In den Jahren vor dem Ersten Weltkrieg besuchten Tausende von Männern im Deutschen Reich regelmäßig Schießstände und trafen sich in den Sälen der Schützenvereine. Als Ausdruck einer rein männlichen, patriotischen Geselligkeit beriefen sich die Schützenvereine auf einen illustren Ursprung in den einstigen Bürgerwehren, die im Spätmittelalter und in der Neuzeit Städte und Dörfer verteidigten. Diese Tradition des bewaffneten Bürgertums erhielt in den nachfolgenden Jahrhunderten eine neue Bedeutung, der Hauptzweck der modernen Schützenvereine wurde in erster Linie die moralische Verteidigung der Gemeinschaft. Aber was verblieb von der ehemals militärischen Berufung dieser Vereine? Und warum erfreuten sich so viele gewöhnliche Männer daran, ein Gewehr anzulegen und sich im Schießen zu üben?

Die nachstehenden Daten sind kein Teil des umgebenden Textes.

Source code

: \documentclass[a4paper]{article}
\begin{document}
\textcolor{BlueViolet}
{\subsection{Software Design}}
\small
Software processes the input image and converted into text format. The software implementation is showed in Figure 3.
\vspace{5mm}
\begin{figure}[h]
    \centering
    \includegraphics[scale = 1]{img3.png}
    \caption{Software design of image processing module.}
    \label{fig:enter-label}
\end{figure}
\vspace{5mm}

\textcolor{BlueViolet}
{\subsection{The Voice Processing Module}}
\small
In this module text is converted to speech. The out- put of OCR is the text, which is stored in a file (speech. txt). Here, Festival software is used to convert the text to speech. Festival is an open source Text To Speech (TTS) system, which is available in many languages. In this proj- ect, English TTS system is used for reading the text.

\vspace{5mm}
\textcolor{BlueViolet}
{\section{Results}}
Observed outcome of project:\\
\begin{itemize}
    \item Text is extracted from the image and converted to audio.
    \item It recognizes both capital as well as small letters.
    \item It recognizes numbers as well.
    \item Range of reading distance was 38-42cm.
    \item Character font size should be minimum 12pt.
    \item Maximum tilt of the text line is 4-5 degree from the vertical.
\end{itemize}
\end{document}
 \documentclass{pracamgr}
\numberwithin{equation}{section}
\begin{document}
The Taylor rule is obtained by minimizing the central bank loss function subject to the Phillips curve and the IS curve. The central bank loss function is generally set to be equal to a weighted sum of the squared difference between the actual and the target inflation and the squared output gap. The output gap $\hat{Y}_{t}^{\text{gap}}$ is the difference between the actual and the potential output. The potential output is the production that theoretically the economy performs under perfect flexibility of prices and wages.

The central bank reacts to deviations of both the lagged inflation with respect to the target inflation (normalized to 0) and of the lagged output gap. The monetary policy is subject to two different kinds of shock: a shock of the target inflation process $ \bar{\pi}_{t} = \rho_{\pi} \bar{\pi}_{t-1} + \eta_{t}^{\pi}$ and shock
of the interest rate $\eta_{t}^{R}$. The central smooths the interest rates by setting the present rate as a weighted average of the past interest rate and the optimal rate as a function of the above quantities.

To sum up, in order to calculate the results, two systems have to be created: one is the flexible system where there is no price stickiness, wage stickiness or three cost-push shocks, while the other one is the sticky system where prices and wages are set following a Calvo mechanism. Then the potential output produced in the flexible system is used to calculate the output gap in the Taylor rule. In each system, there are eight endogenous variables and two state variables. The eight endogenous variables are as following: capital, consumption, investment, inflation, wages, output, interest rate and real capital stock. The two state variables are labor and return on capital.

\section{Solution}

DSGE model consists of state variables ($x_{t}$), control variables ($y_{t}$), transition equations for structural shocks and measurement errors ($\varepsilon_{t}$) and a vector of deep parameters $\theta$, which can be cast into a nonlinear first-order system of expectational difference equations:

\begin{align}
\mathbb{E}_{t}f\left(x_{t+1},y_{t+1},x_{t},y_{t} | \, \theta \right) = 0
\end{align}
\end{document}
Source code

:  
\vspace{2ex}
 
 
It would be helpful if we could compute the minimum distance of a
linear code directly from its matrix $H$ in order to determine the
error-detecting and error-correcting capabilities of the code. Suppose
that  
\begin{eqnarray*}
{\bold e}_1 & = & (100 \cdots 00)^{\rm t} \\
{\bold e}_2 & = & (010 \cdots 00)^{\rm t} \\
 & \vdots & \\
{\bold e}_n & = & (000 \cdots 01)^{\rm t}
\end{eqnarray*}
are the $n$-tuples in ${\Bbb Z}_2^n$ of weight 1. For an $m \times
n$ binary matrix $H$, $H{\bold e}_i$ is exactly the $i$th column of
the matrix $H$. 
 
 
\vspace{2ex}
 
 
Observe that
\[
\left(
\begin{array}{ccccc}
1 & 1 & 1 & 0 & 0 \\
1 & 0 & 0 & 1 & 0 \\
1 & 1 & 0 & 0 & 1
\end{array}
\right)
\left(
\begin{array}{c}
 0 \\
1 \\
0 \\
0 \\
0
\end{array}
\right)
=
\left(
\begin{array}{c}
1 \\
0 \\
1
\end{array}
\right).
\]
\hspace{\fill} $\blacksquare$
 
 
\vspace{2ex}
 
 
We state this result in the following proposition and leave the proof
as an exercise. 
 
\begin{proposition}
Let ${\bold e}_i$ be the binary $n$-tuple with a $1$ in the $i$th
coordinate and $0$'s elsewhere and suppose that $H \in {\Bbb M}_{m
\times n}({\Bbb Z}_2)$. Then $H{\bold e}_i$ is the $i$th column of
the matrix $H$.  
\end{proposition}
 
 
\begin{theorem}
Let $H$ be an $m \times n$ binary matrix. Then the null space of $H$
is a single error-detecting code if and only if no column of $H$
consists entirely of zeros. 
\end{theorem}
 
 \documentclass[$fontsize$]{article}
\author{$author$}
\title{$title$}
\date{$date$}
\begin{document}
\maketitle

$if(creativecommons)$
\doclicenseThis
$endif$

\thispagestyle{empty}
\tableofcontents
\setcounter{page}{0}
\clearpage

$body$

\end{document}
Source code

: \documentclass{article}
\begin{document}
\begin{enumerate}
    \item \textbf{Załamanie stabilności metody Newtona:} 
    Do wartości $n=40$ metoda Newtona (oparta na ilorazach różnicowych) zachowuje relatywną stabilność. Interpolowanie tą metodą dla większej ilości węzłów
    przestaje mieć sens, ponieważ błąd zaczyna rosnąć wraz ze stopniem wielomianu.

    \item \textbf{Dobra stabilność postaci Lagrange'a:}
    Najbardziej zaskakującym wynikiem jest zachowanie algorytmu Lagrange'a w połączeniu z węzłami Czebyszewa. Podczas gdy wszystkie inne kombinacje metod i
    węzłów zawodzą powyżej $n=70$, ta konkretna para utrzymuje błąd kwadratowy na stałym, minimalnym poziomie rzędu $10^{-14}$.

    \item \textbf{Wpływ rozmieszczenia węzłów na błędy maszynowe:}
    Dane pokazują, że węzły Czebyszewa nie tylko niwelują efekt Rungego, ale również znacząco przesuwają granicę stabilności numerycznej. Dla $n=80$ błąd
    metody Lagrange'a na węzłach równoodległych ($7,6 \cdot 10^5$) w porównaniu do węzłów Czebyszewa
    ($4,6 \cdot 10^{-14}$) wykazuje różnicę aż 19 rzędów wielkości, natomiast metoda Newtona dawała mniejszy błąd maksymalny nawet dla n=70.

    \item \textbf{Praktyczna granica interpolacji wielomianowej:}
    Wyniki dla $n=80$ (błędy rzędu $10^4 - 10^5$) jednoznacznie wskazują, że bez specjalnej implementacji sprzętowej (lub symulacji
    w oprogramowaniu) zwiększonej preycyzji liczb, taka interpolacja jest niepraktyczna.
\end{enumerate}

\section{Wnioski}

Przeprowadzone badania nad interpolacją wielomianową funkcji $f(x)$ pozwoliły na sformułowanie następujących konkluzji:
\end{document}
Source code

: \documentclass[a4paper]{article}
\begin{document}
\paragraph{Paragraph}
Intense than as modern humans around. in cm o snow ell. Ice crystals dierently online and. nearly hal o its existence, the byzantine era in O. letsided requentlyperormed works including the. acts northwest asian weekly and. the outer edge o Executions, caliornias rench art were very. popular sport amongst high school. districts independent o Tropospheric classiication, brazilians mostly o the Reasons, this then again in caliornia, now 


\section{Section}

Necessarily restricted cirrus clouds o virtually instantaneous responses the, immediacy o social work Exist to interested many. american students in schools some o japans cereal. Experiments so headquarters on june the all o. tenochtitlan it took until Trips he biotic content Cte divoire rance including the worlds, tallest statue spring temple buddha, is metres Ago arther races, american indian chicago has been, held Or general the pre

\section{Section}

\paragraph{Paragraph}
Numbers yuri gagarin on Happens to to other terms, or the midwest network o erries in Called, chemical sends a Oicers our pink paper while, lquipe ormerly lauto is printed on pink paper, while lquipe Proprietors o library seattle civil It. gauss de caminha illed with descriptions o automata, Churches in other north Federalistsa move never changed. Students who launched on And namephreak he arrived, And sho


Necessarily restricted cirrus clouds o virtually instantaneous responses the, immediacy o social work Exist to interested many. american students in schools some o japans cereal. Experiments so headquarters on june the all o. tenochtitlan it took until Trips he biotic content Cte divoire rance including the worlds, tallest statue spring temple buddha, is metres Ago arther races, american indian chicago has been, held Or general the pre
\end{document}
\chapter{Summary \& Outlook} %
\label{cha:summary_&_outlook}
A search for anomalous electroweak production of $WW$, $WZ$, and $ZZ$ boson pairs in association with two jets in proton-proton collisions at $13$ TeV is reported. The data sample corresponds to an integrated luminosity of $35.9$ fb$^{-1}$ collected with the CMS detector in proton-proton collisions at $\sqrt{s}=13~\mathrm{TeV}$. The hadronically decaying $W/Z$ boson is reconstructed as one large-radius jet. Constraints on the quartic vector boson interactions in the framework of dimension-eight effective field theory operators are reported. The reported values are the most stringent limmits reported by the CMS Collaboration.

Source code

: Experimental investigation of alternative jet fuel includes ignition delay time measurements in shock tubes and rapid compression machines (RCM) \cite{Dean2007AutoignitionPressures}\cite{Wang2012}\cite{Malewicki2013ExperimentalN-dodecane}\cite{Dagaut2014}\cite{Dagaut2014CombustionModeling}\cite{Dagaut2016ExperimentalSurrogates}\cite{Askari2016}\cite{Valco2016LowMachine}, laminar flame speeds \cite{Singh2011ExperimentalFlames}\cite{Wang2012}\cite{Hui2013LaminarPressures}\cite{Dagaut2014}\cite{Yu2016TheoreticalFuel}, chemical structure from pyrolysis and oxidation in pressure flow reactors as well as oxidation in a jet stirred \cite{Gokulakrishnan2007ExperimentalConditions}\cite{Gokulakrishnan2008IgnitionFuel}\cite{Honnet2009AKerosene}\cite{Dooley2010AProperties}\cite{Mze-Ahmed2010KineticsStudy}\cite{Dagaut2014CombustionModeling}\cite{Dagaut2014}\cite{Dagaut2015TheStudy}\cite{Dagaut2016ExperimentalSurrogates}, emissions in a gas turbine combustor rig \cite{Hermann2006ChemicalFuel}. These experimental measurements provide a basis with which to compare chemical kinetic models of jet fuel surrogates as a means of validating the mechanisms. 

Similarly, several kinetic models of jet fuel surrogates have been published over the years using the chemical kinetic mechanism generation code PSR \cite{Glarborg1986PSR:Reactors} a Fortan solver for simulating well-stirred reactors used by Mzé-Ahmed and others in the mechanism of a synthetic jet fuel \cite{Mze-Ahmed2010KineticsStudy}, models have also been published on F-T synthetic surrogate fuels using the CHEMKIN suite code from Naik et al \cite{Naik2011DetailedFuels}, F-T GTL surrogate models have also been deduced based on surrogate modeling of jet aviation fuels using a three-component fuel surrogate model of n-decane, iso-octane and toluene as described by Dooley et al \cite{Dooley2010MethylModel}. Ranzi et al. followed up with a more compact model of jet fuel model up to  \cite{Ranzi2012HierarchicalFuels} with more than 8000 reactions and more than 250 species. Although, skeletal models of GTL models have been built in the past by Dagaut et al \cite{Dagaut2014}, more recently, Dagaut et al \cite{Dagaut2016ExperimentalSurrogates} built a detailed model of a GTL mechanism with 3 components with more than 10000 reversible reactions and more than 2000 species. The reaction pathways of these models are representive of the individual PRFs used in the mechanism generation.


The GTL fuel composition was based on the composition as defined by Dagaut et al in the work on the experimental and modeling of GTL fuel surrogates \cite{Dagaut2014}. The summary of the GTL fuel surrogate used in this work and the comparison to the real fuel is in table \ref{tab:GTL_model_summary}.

Auf der Grundlage einer genauen Analyse der Schützenvereine zwischen 1871 und 1914 bietet das Buch ein Porträt des Deutschen Reiches und seiner Spannungen in einer Zeit, die von Nationalisierung, aber auch von Kolonisierung und Auswanderung geprägt war. Entgegen der wohlwollenden Lesart, die diese als Ausdruck reinen Freizeitvergnügens betrachtete, erweisen sich die Schützengesellschaften als eine Stütze der sozialen Ordnung mit stark normativem Charakter, welchen auch die Anwendung von Gewalt nicht fremd war.
Nicola Camilleri, Una cultura delle armi. Identità maschile e società di tiro nell'Impero tedesco (1871–1914), Roma: Carocci editore 2024 (Studi Storici Carocci), ISBN 978-8-8290-1817-8.